The withdrawal of trifluralin will leave a gaping hole in the herbicide armoury for some field vegetables. So what else is available?
Trifluralin is the mainstay for controlling broad-leaved weeds in brassica leaf and root vegetable crops. And because it is the only pre-emergence herbicide with grass weed activity, for some it is essential for effective blackgrass and annual meadowgrass control.
Not only that, but the soil-incorporated product is very reasonably priced, making its impending withdrawal from the market very unpopular, says independent herbicide specialist Cathy Knott.
About 40 specific off-label approvals will be recalled, although the vegetables most affected will be transplanted brassicas, winter field beans, and some roots. Some alternatives exist for the first two, but with simazine gone for beans, growers will be left with no cheap weed-control option. Kerb controls resistant blackgrass, at a cost. Stomp has off-label approvals for use at low rates, and is good against polygonums, says Ms Knott.

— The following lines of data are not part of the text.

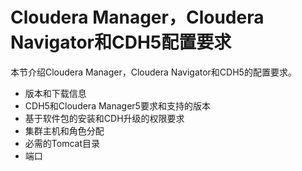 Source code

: Cloudera Manager，Cloudera Navigator和CDH5配置要求
================================================================================
本节介绍Cloudera Manager，Cloudera Navigator和CDH5的配置要求。

+ 版本和下载信息
+ CDH5和Cloudera Manager5要求和支持的版本
+ 基于软件包的安装和CDH升级的权限要求
+ 集群主机和角色分配
+ 必需的Tomcat目录
+ 端口
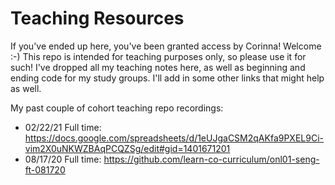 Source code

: # Teaching Resources

If you've ended up here, you've been granted access by Corinna! Welcome :-) This repo is intended for teaching purposes only, so please use it for such! I've dropped all my teaching notes here, as well as beginning and ending code for my study groups. I'll add in some other links that might help as well. 

My past couple of cohort teaching repo recordings:

- 02/22/21 Full time: https://docs.google.com/spreadsheets/d/1eUJgaCSM2qAKfa9PXEL9Ci-vim2X0uNKWZBAqPCQZSg/edit#gid=1401671201
- 08/17/20 Full time: https://github.com/learn-co-curriculum/onl01-seng-ft-081720

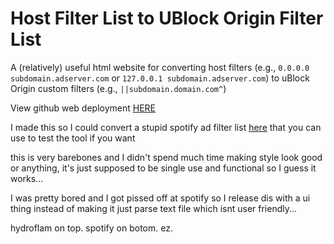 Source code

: # Host Filter List to UBlock Origin Filter List
A (relatively) useful html website for converting host filters (e.g., `0.0.0.0 subdomain.adserver.com` or  `127.0.0.1 subdomain.adserver.com`) to uBlock Origin custom filters (e.g., `||subdomain.domain.com^`)

View github web deployment [HERE](https://hydroflame522.github.io/host-to-ublock-filter/)

I made this so I could convert a stupid spotify ad filter list [here](https://raw.githubusercontent.com/x0uid/SpotifyAdBlock/master/hosts) that you can use to test the tool if you want

this is very barebones and I didn't spend much time making style look good or anything, it's just supposed to be single use and functional so I guess it works...

I was pretty bored and I got pissed off at spotify so I release dis with a ui thing instead of making it just parse text file which isnt user friendly...

hydroflam on top. spotify on botom. ez.
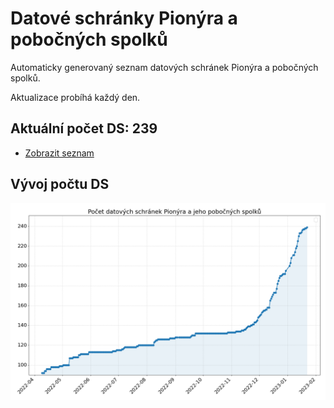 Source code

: # Datové schránky Pionýra a pobočných spolků

Automaticky generovaný seznam datových schránek Pionýra a pobočných spolků.

Aktualizace probíhá každý den.

## Aktuální počet DS: 239

- [Zobrazit seznam](datovky.csv)

## Vývoj počtu DS

![Vývoj počtu datových schránek](history.png)
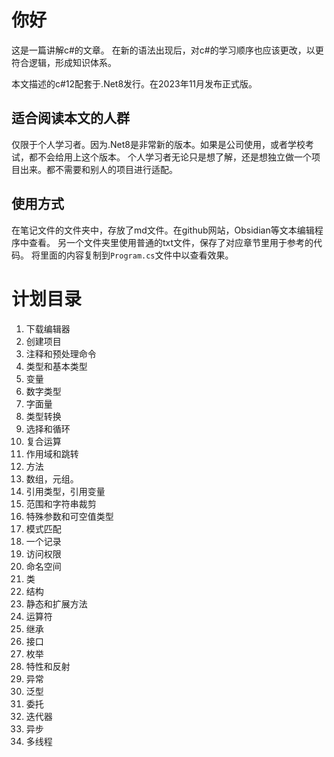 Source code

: # 你好
这是一篇讲解c#的文章。
在新的语法出现后，对c#的学习顺序也应该更改，以更符合逻辑，形成知识体系。

本文描述的c#12配套于.Net8发行。在2023年11月发布正式版。
## 适合阅读本文的人群
仅限于个人学习者。因为.Net8是非常新的版本。如果是公司使用，或者学校考试，都不会给用上这个版本。
个人学习者无论只是想了解，还是想独立做一个项目出来。都不需要和别人的项目进行适配。

## 使用方式
在笔记文件的文件夹中，存放了md文件。在github网站，Obsidian等文本编辑程序中查看。
另一个文件夹里使用普通的txt文件，保存了对应章节里用于参考的代码。
将里面的内容复制到`Program.cs`文件中以查看效果。

# 计划目录
1. 下载编辑器
1. 创建项目
1. 注释和预处理命令 
1. 类型和基本类型
1. 变量
1. 数字类型
1. 字面量
1. 类型转换
1. 选择和循环
1. 复合运算
1. 作用域和跳转
1. 方法
1. 数组，元组。
1. 引用类型，引用变量
1. 范围和字符串裁剪
1. 特殊参数和可空值类型
1. 模式匹配
1. 一个记录
1. 访问权限
1. 命名空间
1. 类
1. 结构
1. 静态和扩展方法
1. 运算符
1. 继承
1. 接口
1. 枚举
1. 特性和反射
1. 异常
1. 泛型
1. 委托
1. 迭代器
1. 异步
1. 多线程

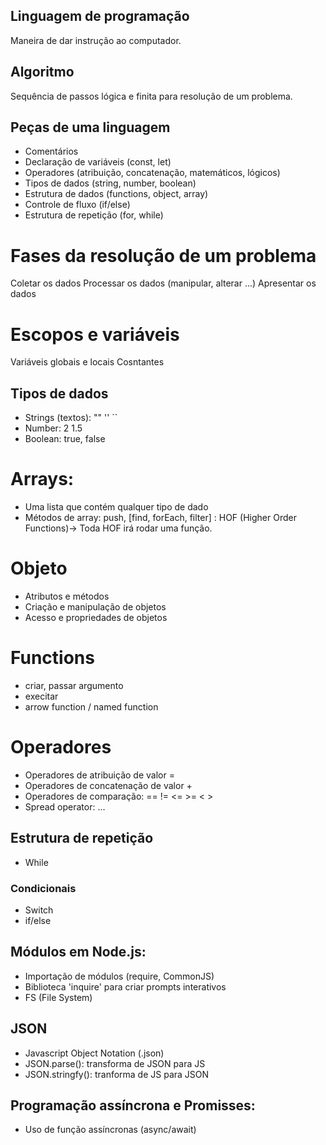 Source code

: ## Linguagem de programação

Maneira de dar instrução ao computador.

## Algoritmo

Sequência de passos lógica e finita para resolução de um problema.

## Peças de uma linguagem

- Comentários
- Declaração de variáveis (const, let)
- Operadores (atribuição, concatenação, matemáticos, lógicos)
- Tipos de dados (string, number, boolean)
- Estrutura de dados (functions, object, array)
- Controle de fluxo (if/else)
- Estrutura de repetição (for, while)

# Fases da resolução de um problema

Coletar os dados
Processar os dados (manipular, alterar ...)
Apresentar os dados

# Escopos e variáveis

Variáveis globais e locais
Cosntantes

## Tipos de dados

- Strings (textos): "" '' ``
- Number: 2 1.5
- Boolean: true, false

# Arrays:

- Uma lista que contém qualquer tipo de dado
- Métodos de array: push, [find, forEach, filter] : HOF (Higher Order Functions)-> Toda HOF irá rodar uma função.

# Objeto

- Atributos e métodos
- Criação e manipulação de objetos
- Acesso e propriedades de objetos

# Functions

- criar, passar argumento
- execitar
- arrow function / named function

# Operadores
- Operadores de atribuição de valor =
- Operadores de concatenação de valor +
- Operadores de comparação: == != <= >= < >
- Spread operator: ...

## Estrutura de repetição

- While

### Condicionais

- Switch
- if/else

## Módulos em Node.js:

- Importação de módulos (require, CommonJS)
- Biblioteca 'inquire' para criar prompts interativos
- FS (File System)

## JSON

- Javascript Object Notation (.json)
- JSON.parse(): transforma de JSON para JS
- JSON.stringfy(): tranforma de JS para JSON


## Programação assíncrona e Promisses:

- Uso de função assíncronas (async/await) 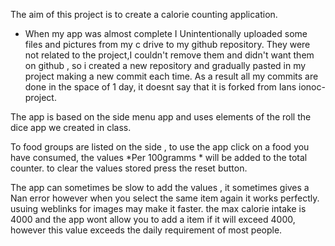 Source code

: The aim of this project is to create a calorie counting application.

* When my app was almost complete I Unintentionally uploaded some files and pictures from my c drive 
to my github repository. They were not related to the project,I couldn't remove them and didn't want them on github ,
 so i created a new repository and gradually pasted in my project making a new commit each time. 
 As a result all my commits are done in the space of 1 day, it doesnt say that it is forked from Ians ionoc-project. 
 
 The app is based on the side menu app and uses elements of the roll the dice app we created in class.
 
To food groups are listed on the side , to use the app click on a food you have consumed, the values *Per 100gramms * will be added to the total counter. 
 to clear the values stored press the reset button.
 
 The app can sometimes be slow to add the values , it sometimes gives a Nan error however when you select the same  item again it works perfectly. 
usuing weblinks for images may make it faster. the max calorie intake is 4000 and the app wont allow you to add a item if it will exceed 4000, however this value exceeds the daily requirement of most people.
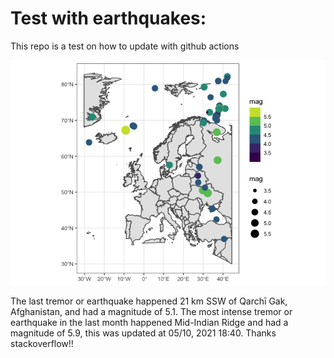 <!-- README.md is generated from README.Rmd. Please edit that file -->

Test with earthquakes:
======================

This repo is a test on how to update with github actions

![](man/figures/README-unnamed-chunk-2-1.png)

The last tremor or earthquake happened 21 km SSW of Qarchī Gak,
Afghanistan, and had a magnitude of 5.1. The most intense tremor or
earthquake in the last month happened Mid-Indian Ridge and had a
magnitude of 5.9, this was updated at 05/10, 2021 18:40. Thanks
stackoverflow!!
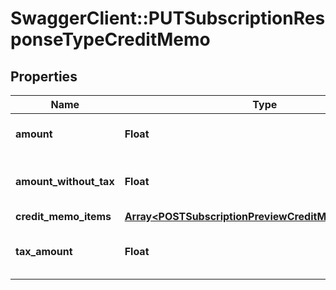 # SwaggerClient::PUTSubscriptionResponseTypeCreditMemo

## Properties
Name | Type | Description | Notes
------------ | ------------- | ------------- | -------------
**amount** | **Float** | Credit memo amount. | [optional] 
**amount_without_tax** | **Float** | Credit memo amount minus tax. | [optional] 
**credit_memo_items** | [**Array&lt;POSTSubscriptionPreviewCreditMemoItemsType&gt;**](POSTSubscriptionPreviewCreditMemoItemsType.md) |  | [optional] 
**tax_amount** | **Float** | Tax amount on the credit memo. | [optional] 


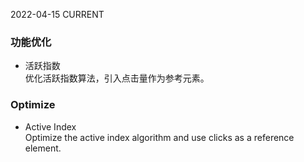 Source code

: 2022-04-15
CURRENT
### 功能优化

- 活跃指数   
优化活跃指数算法，引入点击量作为参考元素。


### Optimize

- Active Index   
Optimize the active index algorithm and use clicks as a reference element.
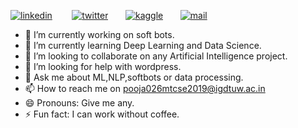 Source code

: 
[![linkedin](https://github.com/arpit-dwivedi/arpit-dwivedi.github.io/blob/master/assets/img/Webp.net-resizeimage.png)](https://www.linkedin.com/in/dwivedi-arpit/)&nbsp;&nbsp;&nbsp;&nbsp;&nbsp;&nbsp;&nbsp;
[![twitter](https://github.com/arpit-dwivedi/arpit-dwivedi.github.io/blob/master/assets/img/ttt.png)](https://twitter.com/sdwivediarpit)&nbsp;&nbsp;&nbsp;&nbsp;&nbsp;&nbsp;&nbsp;[![kaggle](https://github.com/arpit-dwivedi/arpit-dwivedi/blob/master/kaggle.png)](https://www.kaggle.com/arpitdw)&nbsp;&nbsp;&nbsp;&nbsp;&nbsp;&nbsp;&nbsp;[![mail](https://github.com/arpit-dwivedi/arpit-dwivedi/blob/master/m1.png)](mailto:8arpitdwivedi798@gmail.com)
 
  
 
 

- 🔭 I’m currently working on soft bots.
- 🌱 I’m currently learning Deep Learning and Data Science.
- 👯 I’m looking to collaborate on any Artificial Intelligence project.
- 🤔 I’m looking for help with wordpress.
- 💬 Ask me about ML,NLP,softbots or data processing.
- 📫 How to reach me on pooja026mtcse2019@igdtuw.ac.in
- 😄 Pronouns: Give me any.
- ⚡ Fun fact: I can work without coffee.
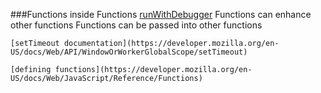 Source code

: ###Functions inside Functions
    [runWithDebugger](./todos_v9_escape_console/notes.html) 
    Functions can enhance other functions
    Functions can be passed into other functions
    
    [setTimeout documentation](https://developer.mozilla.org/en-US/docs/Web/API/WindowOrWorkerGlobalScope/setTimeout)
    
    [defining functions](https://developer.mozilla.org/en-US/docs/Web/JavaScript/Reference/Functions)
     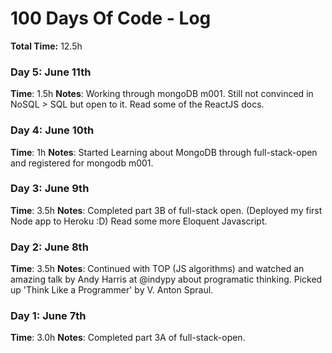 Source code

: # 100 Days Of Code - Log

**Total Time:** 12.5h

### Day 5: June 11th

**Time**: 1.5h
**Notes**: Working through mongoDB m001. Still not convinced in NoSQL > SQL but open to it. Read some of the ReactJS docs.

### Day 4: June 10th

**Time**: 1h
**Notes**: Started Learning about MongoDB through full-stack-open and registered for mongodb m001.

### Day 3: June 9th

**Time**: 3.5h
**Notes**: Completed part 3B of full-stack open. (Deployed my first Node app to Heroku :D) Read some more Eloquent Javascript.

### Day 2: June 8th

**Time**: 3.5h
**Notes**: Continued with TOP (JS algorithms) and watched an amazing talk by Andy Harris at @indypy about programatic thinking. Picked up 'Think Like a Programmer' by V. Anton Spraul.

### Day 1: June 7th

**Time**: 3.0h
**Notes**: Completed part 3A of full-stack-open. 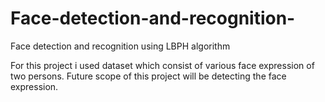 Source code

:# Face-detection-and-recognition-
Face detection and recognition using LBPH algorithm 

For this project i used dataset which consist of various face expression of two persons.
Future scope of this project will be detecting the face expression.
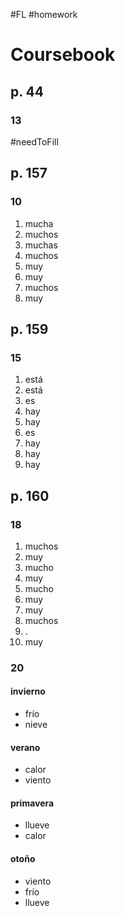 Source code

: #FL #homework 

# Coursebook
## p. 44
### 13
#needToFill
## p. 157
### 10
1. mucha
2. muchos
3. muchas
4. muchos
5. muy
6. muy
7. muchos
8. muy

## p. 159
### 15
1. está
2. está
3. es
4. hay
5. hay
6. es
7. hay
8. hay
9. hay

## p. 160
### 18
1. muchos
2. muy
3. mucho
4. muy
5. mucho
6. muy
7. muy
8. muchos
9. .
10. muy

### 20
#### invierno
- frío
- nieve

#### verano
- calor
- viento

#### primavera
- llueve
- calor

#### otoño
- viento
- frío
- llueve

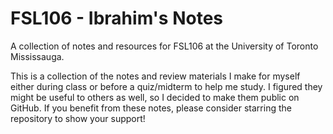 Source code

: # FSL106 - Ibrahim's Notes 

A collection of notes and resources for FSL106 at the University of Toronto Mississauga.

This is a collection of the notes and review materials I make for myself either during class or before a quiz/midterm to help me study. I figured they might be useful to others as well, so I decided to make them public on GitHub. If you benefit from these notes, please consider starring the repository to show your support!

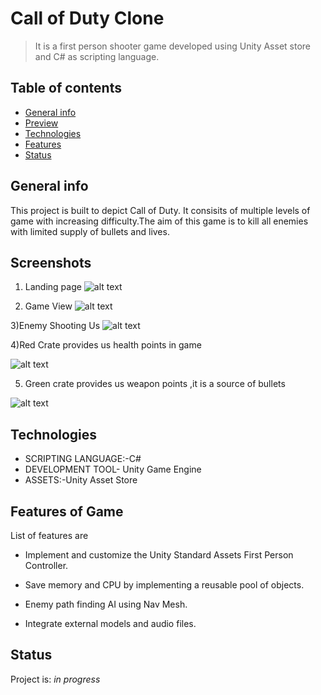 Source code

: # Call of Duty Clone
> It is a first person shooter game developed using Unity Asset store and C# as scripting language.


## Table of contents
* [General info](#general-info)
* [Preview](#screenshots)
* [Technologies](#technologies)
* [Features](#features)
* [Status](#status)


## General info

This project is built to depict Call of Duty. It consisits of multiple levels of game with increasing difficulty.The aim of this game is to kill all enemies with limited supply of bullets and lives.

## Screenshots
1) Landing page
![alt text](https://github.com/zhcet19/Call_of_Duty_Clone/blob/main/picture/picg1.jpeg)


2) Game View
 ![alt text](https://github.com/zhcet19/Call_of_Duty_Clone/blob/main/picture/picg2.jpeg)



3)Enemy Shooting Us
![alt text](https://github.com/zhcet19/Call_of_Duty_Clone/blob/main/picture/picg3.jpeg)


4)Red Crate provides us health points in game

![alt text](https://github.com/zhcet19/Call_of_Duty_Clone/blob/main/picture/picg4.jpeg)


5) Green crate provides us weapon points ,it is a source of bullets

![alt text](https://github.com/zhcet19/Call_of_Duty_Clone/blob/main/picture/picg5.jpeg)



## Technologies
* SCRIPTING LANGUAGE:-C#
* DEVELOPMENT TOOL- Unity Game Engine
* ASSETS:-Unity Asset Store

## Features of Game
List of features are
* Implement and customize the Unity Standard Assets First Person Controller.

* Save memory and CPU by implementing a reusable pool of objects.

* Enemy path finding AI using Nav Mesh.

* Integrate external models and audio files.

## Status
Project is: _in progress_

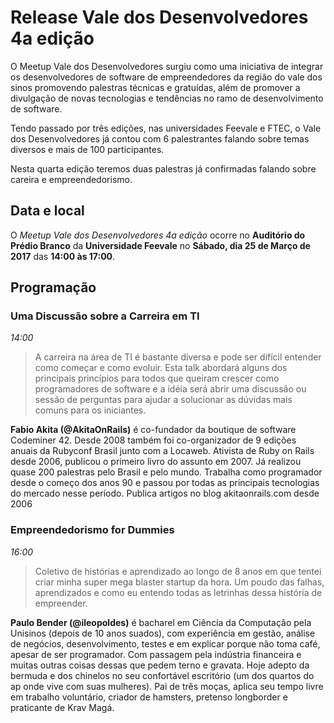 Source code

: # Release Vale dos Desenvolvedores 4a edição

O Meetup Vale dos Desenvolvedores surgiu como uma iniciativa de integrar os desenvolvedores de software de empreendedores da região do vale dos sinos promovendo palestras técnicas e gratuídas, além de promover a divulgação de novas tecnologias e tendências no ramo de desenvolvimento de software.

Tendo passado por três edições, nas universidades Feevale e FTEC, o Vale dos Desenvolvedores já contou com 6 palestrantes falando sobre temas diversos e mais de 100 participantes.

Nesta quarta edição teremos duas palestras já confirmadas falando sobre careira e empreendedorismo.

## Data e local

O _Meetup Vale dos Desenvolvedores 4a edição_ ocorre no **Auditório do Prédio Branco** da **Universidade Feevale** no **Sábado, dia 25 de Março de 2017** das **14:00 às 17:00**.

## Programação

### Uma Discussão sobre a Carreira em TI

_14:00_

> A carreira na área de TI é bastante diversa e pode ser difícil entender como começar e como evoluir. Esta talk abordará alguns dos principais princípios para todos que queiram crescer como programadores de software e a idéia será abrir uma discussão ou sessão de perguntas para ajudar a solucionar as dúvidas mais comuns para os iniciantes. 

**Fabio Akita (@AkitaOnRails)** é co-fundador da boutique de software Codeminer 42. Desde 2008 também foi co-organizador de 9 edições anuais da Rubyconf Brasil junto com a Locaweb. Ativista de Ruby on Rails desde 2006, publicou o primeiro livro do assunto em 2007. Já realizou quase 200 palestras pelo Brasil e pelo mundo. Trabalha como programador desde o começo dos anos 90 e passou por todas as principais tecnologias do mercado nesse período. Publica artigos no blog akitaonrails.com desde 2006

### Empreendedorismo for Dummies

_16:00_

> Coletivo de histórias e aprendizado ao longo de 8 anos em que tentei criar minha super mega blaster startup da hora. Um poudo das falhas, aprendizados e como eu entendo todas as letrinhas dessa história de empreender. 

**Paulo Bender (@ileopoldes)** é bacharel em Ciência da Computação pela Unisinos (depois de 10 anos suados), com experiência em gestão, análise de negócios, desenvolvimento, testes e em explicar porque não toma café, apesar de ser programador. Com passagem pela indústria financeira e muitas outras coisas dessas que pedem terno e gravata. Hoje adepto da bermuda e dos chinelos no seu confortável escritório (um dos quartos do ap onde vive com suas mulheres). Pai de três moças, aplica seu tempo livre em trabalho voluntário, criador de hamsters, pretenso longborder e praticante de Krav Magá.
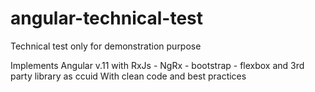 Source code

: # angular-technical-test
Technical test only for demonstration purpose

Implements Angular v.11 with  RxJs - NgRx - bootstrap - flexbox and 3rd party library as ccuid
 With clean code and best practices

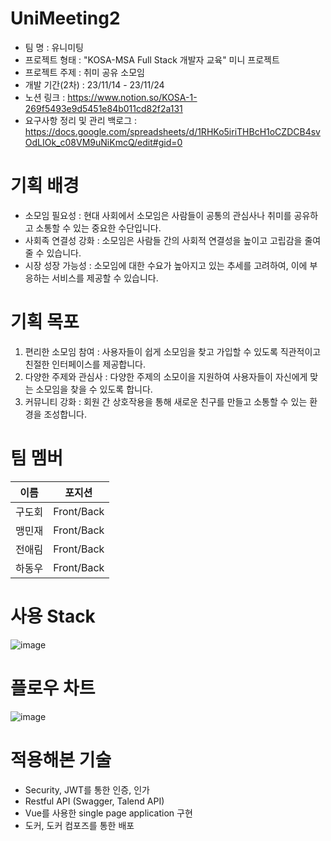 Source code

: # UniMeeting2

- 팀 명 : 유니미팅
- 프로젝트 형태 : "KOSA-MSA Full Stack 개발자 교육" 미니 프로젝트
- 프로젝트 주제 : 취미 공유 소모임
- 개발 기간(2차) : 23/11/14 - 23/11/24
- 노션 링크 : https://www.notion.so/KOSA-1-269f5493e9d5451e84b011cd82f2a131
- 요구사항 정리 및 관리 백로그 : https://docs.google.com/spreadsheets/d/1RHKo5iriTHBcH1oCZDCB4svOdLIOk_c08VM9uNiKmcQ/edit#gid=0

# 기획 배경

- 소모임 필요성 : 현대 사회에서 소모임은 사람들이 공통의 관심사나 취미를 공유하고 소통할 수 있는 중요한 수단입니다.
- 사회족 연결성 강화 : 소모임은 사람들 간의 사회적 연결성을 높이고 고립감을 줄여줄 수 있습니다.
- 시장 성장 가능성 : 소모임에 대한 수요가 높아지고 있는 추세를 고려하여, 이에 부응하는 서비스를 제공할 수 있습니다.

# 기획 목포

1. 편리한 소모임 참여 : 사용자들이 쉽게 소모임을 찾고 가입할 수 있도록 직관적이고 친절한 인터페이스를 제공합니다.
2. 다양한 주제와 관심사 : 다양한 주제의 소모이을 지원하여 사용자들이 자신에게 맞는 소모임을 찾을 수 있도록 합니다.
3. 커뮤니티 강화 : 회원 간 상호작용을 통해 새로운 친구를 만들고 소통할 수 있는 환경을 조성합니다.

# 팀 멤버

|이름|포지션|
|---|---|
|구도회|Front/Back|
|맹민재|Front/Back|
|전애림|Front/Back|
|하동우|Front/Back|

# 사용 Stack 
![image](https://github.com/mang0206/awsmini/assets/86212081/aece6f52-c3e4-4aa6-a083-600521940cab)


# 플로우 차트

![image](https://github.com/mang0206/awsmini/assets/86212081/be515807-7bec-4e35-be70-4e6fc71d5b61)

# 적용해본 기술
- Security, JWT를 통한 인증, 인가
- Restful API (Swagger, Talend API)
- Vue를 사용한 single page application 구현
- 도커, 도커 컴포즈를 통한 배포

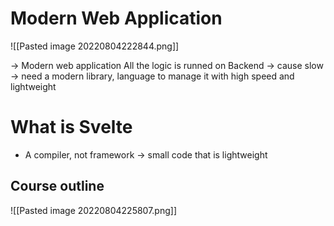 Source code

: # Modern Web Application
![[Pasted image 20220804222844.png]]

-> Modern web application
All the logic is runned on Backend -> cause slow -> need a modern library, language to manage it with high speed and lightweight

# What is Svelte
- A compiler, not framework -> small code that is lightweight

## Course outline
![[Pasted image 20220804225807.png]]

Of particular concern is the fact that trifluralin is incorporated and therefore compatible with mechanical weeding – the alternatives are not, because hoeing disturbs sealed soil surfaces. The options are limited for transplanted crops.
“The Horticultural Development Council is funding some herbicide screening trials in vegetable crops but there is no government funding to seek out alternatives when effective herbicides such as trifluralin are withdrawn,” she adds. “That will severely disadvantage UK growers.”
But the crop that will suffer most is the swede, warns Neil Potts, independent agronomist for Matford Arable Systems, based in Devon, who advises a quarter of the 12 or so growers of consumable swedes in the south west.
“The situation is serious for swede growers because there really isn’t anything to step into trifluralin’s shoes. If there was, growers would readily pay five or six times the price they pay now,” he says.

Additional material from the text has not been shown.